It's a sunny afternoon a thousand years ago in the Cinque Terre (CHINK-weh TAY-reh), long before it became the Italian Riviera. This string of humble villages, surrounded by terraced vineyards, is a two-day sail from Genoa.
The leathery old farmer, taking a break from tending his grape vines, picks a cactus fruit to quench his thirst. Suddenly howls come from the crude stony tower crowning a bluff that marks his village of Vernazza. Turkish pirates are attacking.
Avoiding powerhouse cities like nearby Genoa and Pisa, pirates delight in the villages. These Cinque Terre towns, famous since Roman times for their white wine, are like snack time for rampaging pirates. Villagers run for cover down corridors buried deep in the clutter of homes that clog Vernazza's ravine.
A thousand years later, another leathery grape-picker is startled by the roar of a smoke-billowing train. Emerging from the newly built tunnel, it flies a red, white and green flag. It's 1870 and the feudal and fragmented land of Italy is finally united. This first Italian train line, an engineering triumph of fledgling Italy, laced together Turin, Genoa, Rome...and, by chance, tiny Vernazza.
Decades later, in the 1930s, an Italian dictator named Mussolini teams up with a German tyrant named Adolf Hitler. The war they started is going badly. In 1943 the German Führer calls on Vernazza's teenage boys to report for duty. The boys, who are assured they'll only work in German farms and factories, know they'll end up as fodder on the front. Rather than dying for Hitler, they become resistance fighters.

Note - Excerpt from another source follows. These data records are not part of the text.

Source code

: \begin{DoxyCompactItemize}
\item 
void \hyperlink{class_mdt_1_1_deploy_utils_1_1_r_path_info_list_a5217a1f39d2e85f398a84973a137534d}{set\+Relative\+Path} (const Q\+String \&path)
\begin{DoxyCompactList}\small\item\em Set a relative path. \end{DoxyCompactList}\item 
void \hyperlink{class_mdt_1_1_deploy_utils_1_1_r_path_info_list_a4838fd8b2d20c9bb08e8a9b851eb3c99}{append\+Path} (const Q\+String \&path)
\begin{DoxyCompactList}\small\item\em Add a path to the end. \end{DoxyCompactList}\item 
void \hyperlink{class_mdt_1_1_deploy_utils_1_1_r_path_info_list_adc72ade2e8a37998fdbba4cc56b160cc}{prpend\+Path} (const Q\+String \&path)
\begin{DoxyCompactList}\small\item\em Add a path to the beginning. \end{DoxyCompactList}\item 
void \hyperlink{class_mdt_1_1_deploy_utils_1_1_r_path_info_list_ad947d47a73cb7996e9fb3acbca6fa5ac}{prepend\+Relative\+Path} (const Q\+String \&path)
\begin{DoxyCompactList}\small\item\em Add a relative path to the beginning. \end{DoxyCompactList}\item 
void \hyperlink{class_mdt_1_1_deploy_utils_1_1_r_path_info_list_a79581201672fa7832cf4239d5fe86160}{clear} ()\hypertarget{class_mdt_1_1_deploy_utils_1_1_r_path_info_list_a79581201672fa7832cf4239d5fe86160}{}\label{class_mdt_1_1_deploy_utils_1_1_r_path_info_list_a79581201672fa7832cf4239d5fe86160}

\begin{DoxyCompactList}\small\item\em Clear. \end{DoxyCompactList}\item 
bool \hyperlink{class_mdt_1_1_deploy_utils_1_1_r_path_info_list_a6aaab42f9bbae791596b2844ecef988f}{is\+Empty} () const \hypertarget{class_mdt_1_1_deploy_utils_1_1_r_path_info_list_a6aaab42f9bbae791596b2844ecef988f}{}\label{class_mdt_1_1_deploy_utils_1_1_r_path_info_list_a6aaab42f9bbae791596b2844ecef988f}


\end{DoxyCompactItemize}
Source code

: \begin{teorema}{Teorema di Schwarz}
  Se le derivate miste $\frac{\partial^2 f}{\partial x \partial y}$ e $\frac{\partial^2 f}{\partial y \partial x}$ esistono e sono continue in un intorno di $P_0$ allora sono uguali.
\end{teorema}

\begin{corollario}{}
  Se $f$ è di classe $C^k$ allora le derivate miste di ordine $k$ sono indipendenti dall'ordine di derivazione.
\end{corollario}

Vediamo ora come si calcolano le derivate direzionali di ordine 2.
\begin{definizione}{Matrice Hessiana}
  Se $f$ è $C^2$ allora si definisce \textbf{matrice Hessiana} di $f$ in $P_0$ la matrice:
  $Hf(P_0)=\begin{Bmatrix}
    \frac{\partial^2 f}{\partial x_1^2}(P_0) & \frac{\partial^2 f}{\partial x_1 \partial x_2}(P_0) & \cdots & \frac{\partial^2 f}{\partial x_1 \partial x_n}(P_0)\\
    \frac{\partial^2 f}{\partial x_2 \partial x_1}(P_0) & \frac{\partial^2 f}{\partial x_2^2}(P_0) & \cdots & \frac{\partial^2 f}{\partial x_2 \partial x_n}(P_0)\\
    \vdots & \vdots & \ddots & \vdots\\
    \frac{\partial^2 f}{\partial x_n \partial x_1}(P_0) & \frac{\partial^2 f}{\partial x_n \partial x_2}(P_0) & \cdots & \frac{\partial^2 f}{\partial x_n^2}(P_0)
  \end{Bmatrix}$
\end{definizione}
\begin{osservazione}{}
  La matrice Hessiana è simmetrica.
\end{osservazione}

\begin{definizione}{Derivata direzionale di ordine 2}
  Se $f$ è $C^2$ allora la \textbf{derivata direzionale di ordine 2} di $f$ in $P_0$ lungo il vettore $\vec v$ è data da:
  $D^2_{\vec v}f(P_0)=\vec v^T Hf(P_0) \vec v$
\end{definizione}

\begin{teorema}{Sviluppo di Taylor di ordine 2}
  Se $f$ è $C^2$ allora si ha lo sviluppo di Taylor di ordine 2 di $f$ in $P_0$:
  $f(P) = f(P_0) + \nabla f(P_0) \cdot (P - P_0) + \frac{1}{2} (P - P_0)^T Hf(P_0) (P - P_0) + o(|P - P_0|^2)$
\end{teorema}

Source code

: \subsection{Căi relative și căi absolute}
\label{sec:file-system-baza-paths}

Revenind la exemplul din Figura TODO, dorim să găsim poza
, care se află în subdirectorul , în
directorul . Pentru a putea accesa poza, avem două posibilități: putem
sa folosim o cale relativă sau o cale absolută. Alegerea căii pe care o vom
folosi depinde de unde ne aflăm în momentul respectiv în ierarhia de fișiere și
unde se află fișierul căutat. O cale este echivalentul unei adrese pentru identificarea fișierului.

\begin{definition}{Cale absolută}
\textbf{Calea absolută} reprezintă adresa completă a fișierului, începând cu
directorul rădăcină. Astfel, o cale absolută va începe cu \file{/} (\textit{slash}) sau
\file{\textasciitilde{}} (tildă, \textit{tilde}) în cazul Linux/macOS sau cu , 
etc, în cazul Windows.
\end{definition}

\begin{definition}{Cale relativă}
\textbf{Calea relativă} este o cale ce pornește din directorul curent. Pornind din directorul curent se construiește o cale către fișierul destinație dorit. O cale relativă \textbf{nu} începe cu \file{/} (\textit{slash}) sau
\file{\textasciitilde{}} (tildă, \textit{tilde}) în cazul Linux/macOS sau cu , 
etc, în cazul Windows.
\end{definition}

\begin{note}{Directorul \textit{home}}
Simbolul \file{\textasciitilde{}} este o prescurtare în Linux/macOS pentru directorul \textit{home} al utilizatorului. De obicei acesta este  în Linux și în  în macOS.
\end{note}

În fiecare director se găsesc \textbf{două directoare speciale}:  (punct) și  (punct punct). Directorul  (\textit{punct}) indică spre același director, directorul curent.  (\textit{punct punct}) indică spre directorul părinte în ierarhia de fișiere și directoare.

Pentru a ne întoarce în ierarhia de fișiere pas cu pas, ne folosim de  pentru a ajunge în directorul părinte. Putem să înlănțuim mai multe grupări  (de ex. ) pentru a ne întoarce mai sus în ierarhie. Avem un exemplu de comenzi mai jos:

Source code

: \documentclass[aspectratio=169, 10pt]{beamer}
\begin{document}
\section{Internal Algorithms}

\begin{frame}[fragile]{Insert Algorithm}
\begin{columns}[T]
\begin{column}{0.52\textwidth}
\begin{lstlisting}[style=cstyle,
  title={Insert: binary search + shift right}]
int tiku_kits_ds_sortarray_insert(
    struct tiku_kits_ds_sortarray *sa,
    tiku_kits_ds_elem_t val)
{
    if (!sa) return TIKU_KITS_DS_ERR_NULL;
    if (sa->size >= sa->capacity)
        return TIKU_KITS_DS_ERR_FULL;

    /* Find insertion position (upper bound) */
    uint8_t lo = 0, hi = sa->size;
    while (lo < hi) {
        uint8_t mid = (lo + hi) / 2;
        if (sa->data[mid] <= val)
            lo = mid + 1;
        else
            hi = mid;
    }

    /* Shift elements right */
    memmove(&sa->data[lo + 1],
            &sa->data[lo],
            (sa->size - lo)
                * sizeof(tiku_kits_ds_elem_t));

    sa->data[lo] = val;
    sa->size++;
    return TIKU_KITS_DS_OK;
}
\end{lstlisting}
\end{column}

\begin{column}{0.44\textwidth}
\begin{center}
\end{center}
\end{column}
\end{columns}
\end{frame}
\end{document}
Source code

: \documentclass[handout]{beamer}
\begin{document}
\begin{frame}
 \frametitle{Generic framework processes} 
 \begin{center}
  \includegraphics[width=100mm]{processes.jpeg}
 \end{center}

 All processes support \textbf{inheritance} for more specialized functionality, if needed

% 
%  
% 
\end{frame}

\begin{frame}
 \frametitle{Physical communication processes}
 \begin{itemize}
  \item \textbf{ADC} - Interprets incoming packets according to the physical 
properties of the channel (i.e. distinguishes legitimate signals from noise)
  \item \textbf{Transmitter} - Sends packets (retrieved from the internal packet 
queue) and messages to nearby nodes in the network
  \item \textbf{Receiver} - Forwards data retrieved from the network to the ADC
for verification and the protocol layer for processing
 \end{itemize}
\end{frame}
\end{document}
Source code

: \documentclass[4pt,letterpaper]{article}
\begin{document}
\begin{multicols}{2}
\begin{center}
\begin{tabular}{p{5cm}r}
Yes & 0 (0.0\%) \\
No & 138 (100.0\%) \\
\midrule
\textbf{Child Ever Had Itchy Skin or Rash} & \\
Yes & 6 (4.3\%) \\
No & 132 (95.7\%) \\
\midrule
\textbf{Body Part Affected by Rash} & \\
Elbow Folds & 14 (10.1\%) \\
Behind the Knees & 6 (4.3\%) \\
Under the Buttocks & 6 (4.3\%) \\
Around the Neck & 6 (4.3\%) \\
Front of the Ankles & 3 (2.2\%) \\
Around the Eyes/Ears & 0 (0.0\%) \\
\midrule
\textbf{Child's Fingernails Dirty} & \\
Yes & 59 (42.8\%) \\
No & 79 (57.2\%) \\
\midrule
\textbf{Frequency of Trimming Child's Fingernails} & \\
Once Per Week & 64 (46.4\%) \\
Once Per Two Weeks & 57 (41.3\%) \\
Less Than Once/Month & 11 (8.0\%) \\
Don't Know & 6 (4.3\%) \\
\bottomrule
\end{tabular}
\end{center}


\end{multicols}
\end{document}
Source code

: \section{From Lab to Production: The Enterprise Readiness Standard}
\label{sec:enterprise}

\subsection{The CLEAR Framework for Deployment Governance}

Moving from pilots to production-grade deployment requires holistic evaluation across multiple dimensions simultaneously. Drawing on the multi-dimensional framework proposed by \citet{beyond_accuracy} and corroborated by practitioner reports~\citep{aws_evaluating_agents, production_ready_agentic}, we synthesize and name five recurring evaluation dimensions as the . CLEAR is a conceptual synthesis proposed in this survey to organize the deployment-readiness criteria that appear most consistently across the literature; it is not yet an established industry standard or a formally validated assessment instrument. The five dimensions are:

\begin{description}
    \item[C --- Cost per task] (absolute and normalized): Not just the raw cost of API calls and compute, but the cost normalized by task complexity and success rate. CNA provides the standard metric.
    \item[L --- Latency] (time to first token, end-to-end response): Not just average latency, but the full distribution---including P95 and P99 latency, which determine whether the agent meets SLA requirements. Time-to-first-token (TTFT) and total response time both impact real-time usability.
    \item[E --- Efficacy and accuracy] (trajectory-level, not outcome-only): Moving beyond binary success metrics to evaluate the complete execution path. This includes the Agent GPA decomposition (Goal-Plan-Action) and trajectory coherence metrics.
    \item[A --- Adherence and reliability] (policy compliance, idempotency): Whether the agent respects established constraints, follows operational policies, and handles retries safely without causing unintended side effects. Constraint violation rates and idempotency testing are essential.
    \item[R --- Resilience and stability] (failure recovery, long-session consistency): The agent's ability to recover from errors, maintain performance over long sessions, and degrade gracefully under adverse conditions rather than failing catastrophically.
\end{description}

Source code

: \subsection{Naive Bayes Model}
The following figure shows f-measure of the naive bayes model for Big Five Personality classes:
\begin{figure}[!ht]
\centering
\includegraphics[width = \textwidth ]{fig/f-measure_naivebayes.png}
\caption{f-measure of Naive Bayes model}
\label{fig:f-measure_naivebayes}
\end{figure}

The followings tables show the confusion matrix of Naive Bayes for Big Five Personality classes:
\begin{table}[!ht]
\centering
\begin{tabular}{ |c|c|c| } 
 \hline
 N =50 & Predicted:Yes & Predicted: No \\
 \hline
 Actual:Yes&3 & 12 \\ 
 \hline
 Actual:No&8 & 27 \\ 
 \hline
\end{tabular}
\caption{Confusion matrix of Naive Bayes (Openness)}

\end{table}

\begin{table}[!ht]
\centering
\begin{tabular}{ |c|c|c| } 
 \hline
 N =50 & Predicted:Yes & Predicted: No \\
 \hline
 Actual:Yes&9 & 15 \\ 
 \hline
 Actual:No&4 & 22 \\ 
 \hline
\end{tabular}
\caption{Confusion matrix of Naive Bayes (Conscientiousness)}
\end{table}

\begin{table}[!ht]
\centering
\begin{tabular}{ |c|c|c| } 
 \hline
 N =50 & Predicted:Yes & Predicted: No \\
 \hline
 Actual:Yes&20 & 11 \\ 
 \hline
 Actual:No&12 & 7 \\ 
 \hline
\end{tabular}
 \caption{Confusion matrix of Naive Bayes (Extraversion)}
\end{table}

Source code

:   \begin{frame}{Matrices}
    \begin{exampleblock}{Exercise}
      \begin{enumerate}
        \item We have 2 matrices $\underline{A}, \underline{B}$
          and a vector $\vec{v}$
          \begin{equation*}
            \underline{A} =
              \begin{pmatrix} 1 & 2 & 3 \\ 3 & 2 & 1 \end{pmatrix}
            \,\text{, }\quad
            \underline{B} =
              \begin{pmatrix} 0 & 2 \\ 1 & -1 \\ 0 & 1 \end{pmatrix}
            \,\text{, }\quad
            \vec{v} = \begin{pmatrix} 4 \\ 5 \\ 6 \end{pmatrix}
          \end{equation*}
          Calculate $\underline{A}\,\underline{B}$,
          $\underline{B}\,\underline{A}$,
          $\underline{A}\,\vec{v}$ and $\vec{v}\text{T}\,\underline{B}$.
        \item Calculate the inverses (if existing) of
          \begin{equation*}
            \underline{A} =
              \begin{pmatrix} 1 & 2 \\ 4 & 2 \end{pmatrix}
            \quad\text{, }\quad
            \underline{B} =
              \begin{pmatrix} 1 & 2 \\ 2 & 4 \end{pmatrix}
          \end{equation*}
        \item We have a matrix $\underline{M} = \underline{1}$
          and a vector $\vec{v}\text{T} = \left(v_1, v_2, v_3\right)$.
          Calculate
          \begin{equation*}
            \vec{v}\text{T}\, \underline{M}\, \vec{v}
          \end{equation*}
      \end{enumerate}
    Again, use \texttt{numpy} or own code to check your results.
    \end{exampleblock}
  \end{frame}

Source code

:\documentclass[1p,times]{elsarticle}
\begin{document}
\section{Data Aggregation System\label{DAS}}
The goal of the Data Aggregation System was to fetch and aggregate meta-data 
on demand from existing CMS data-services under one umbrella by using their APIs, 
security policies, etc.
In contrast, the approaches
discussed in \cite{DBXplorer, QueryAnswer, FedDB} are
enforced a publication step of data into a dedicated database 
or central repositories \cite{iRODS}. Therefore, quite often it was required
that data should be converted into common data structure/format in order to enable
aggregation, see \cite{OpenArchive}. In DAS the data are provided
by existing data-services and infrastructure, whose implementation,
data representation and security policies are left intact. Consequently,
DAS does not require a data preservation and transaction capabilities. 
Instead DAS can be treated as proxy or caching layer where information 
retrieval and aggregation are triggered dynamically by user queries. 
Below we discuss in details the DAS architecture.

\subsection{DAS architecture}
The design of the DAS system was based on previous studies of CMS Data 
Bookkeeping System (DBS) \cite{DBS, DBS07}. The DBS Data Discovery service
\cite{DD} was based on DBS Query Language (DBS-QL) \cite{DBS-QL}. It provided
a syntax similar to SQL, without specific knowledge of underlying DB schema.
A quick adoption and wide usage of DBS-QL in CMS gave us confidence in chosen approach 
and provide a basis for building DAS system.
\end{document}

Running through the night, they climb the ancient terraces like giant stairsteps into the hills high above the village cemetery.
Above is a little history on the Cinque Terra

 One of the "5 lands" built in the rocky cliffs along the Tyrrannean Sea
 These towns are all Fishing villages




Buornjiorno, (I think I spell this differently each time that I write it...ha-ha!) During the first several several days, I  observed people of all countries dancing and singing together.
There was much communication among people about how they grew their food, how they raised their animals, and what kinds of food were eaten by different cultures.  These photos show how the people of Italy sell their pig meat (they hang it by the leg of the pig right in their shops).  Also, the people of Italy tie (with twine) their cherry tomatoes together and sell them bunched like this.  Most people who live on and around farms (and there are many!)  eat only the food of the season.  So now in November, when tomatoes are not growing, they eat their pasta with vegetables and olive oil). There is no canned spaghetti sauce here!





I apologize to all of you for the inconsistent formatting.  It takes time to figure it out and every time I am on the computer, it seems that I have little time.  Love to all.